Start of Provided information

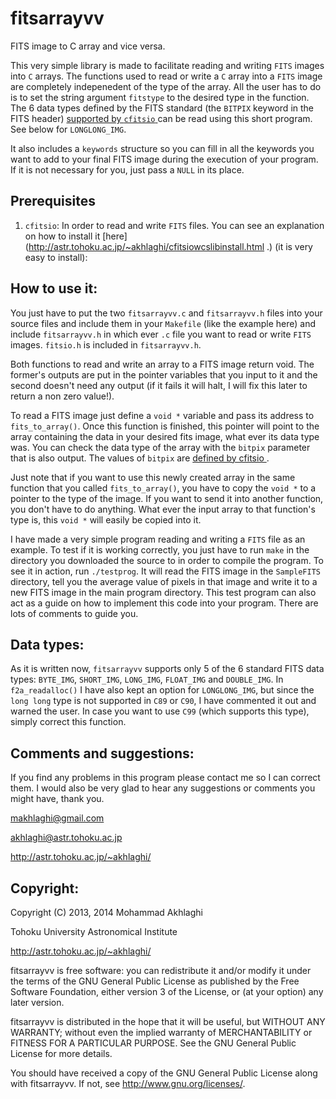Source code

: fitsarrayvv
===========

FITS image to C array and vice versa.

This very simple library is made to facilitate reading and writing
`FITS` images into `C` arrays. The functions used to read or write a
`C` array into a `FITS` image are completely indepenedent of the type
of the array. All the user has to do is to set the string argument
`fitstype` to the desired type in the function.  The 6 data types
defined by the FITS standard (the `BITPIX` keyword in the FITS header)
[supported by `cfitsio`
](http://heasarc.gsfc.nasa.gov/docs/software/fitsio/c/c_user/node20.html)
can be read using this short program. See below for `LONGLONG_IMG`.

It also includes a `keywords` structure so you can fill in all the
keywords you want to add to your final FITS image during the execution
of your program. If it is not necessary for you, just pass a `NULL` in
its place.


Prerequisites
-------------

1. `cfitsio`: In order to read and write `FITS` files. You can see an
explanation on how to install it
[here](http://astr.tohoku.ac.jp/~akhlaghi/cfitsiowcslibinstall.html .)
(it is very easy to install):



How to use it:
--------------

You just have to put the two `fitsarrayvv.c` and `fitsarrayvv.h` files
into your source files and include them in your `Makefile` (like the
example here) and include `fitsarrayvv.h` in which ever `.c` file you
want to read or write `FITS` images. `fitsio.h` is included in
`fitsarrayvv.h`.

Both functions to read and write an array to a FITS image return
void. The former's outputs are put in the pointer variables that you
input to it and the second doesn't need any output (if it fails it
will halt, I will fix this later to return a non zero value!).

To read a FITS image just define a `void *` variable and pass its
address to `fits_to_array()`. Once this function is finished, this
pointer will point to the array containing the data in your desired
fits image, what ever its data type was. You can check the data type
of the array with the `bitpix` parameter that is also output. The
values of `bitpix` are [defined by cfitsio
](http://heasarc.gsfc.nasa.gov/docs/software/fitsio/c/c_user/node20.html).

Just note that if you want to use this newly created array in the same
function that you called `fits_to_array()`, you have to copy the `void
*` to a pointer to the type of the image. If you want to send
it into another function, you don't have to do anything. What ever the
input array to that function's type is, this `void *` will easily be
copied into it.

I have made a very simple program reading and writing a `FITS` file as
an example. To test if it is working correctly, you just have to run
`make` in the directory you downloaded the source to in order to
compile the program. To see it in action, run `./testprog`.  It will
read the FITS image in the `SampleFITS` directory, tell you the average
value of pixels in that image and write it to a new FITS image in the
main program directory. This test program can also act as a guide on
how to implement this code into your program. There are lots of
comments to guide you.


Data types:
-----------

As it is written now, `fitsarrayvv` supports only 5 of the 6 standard
FITS data types: `BYTE_IMG`, `SHORT_IMG`, `LONG_IMG`, `FLOAT_IMG` and
`DOUBLE_IMG`. In `f2a_readalloc()` I have also kept an option for
`LONGLONG_IMG`, but since the `long long` type is not supported in
`C89` or `C90`, I have commented it out and warned the user. In case
you want to use `C99` (which supports this type), simply correct this
function.


Comments and suggestions:
-------------------------
If you find any problems in this program please contact me so 
I can correct them. I would also be very glad to hear any 
suggestions or comments you might have, thank you.

makhlaghi@gmail.com 

akhlaghi@astr.tohoku.ac.jp

http://astr.tohoku.ac.jp/~akhlaghi/


Copyright:
----------
Copyright (C) 2013, 2014 Mohammad Akhlaghi

Tohoku University Astronomical Institute

http://astr.tohoku.ac.jp/~akhlaghi/

fitsarrayvv is free software: you can redistribute it and/or modify
it under the terms of the GNU General Public License as published by
the Free Software Foundation, either version 3 of the License, or
(at your option) any later version.

fitsarrayvv is distributed in the hope that it will be useful,
but WITHOUT ANY WARRANTY; without even the implied warranty of
MERCHANTABILITY or FITNESS FOR A PARTICULAR PURPOSE.  See the
GNU General Public License for more details.

You should have received a copy of the GNU General Public License
along with fitsarrayvv.  If not, see <http://www.gnu.org/licenses/>.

End of Provided information

Problem description: Using the records above, filter out every line that lacks the string "heasarc" and copy the rest.

Response for this exercise:
](http://heasarc.gsfc.nasa.gov/docs/software/fitsio/c/c_user/node20.html)
](http://heasarc.gsfc.nasa.gov/docs/software/fitsio/c/c_user/node20.html).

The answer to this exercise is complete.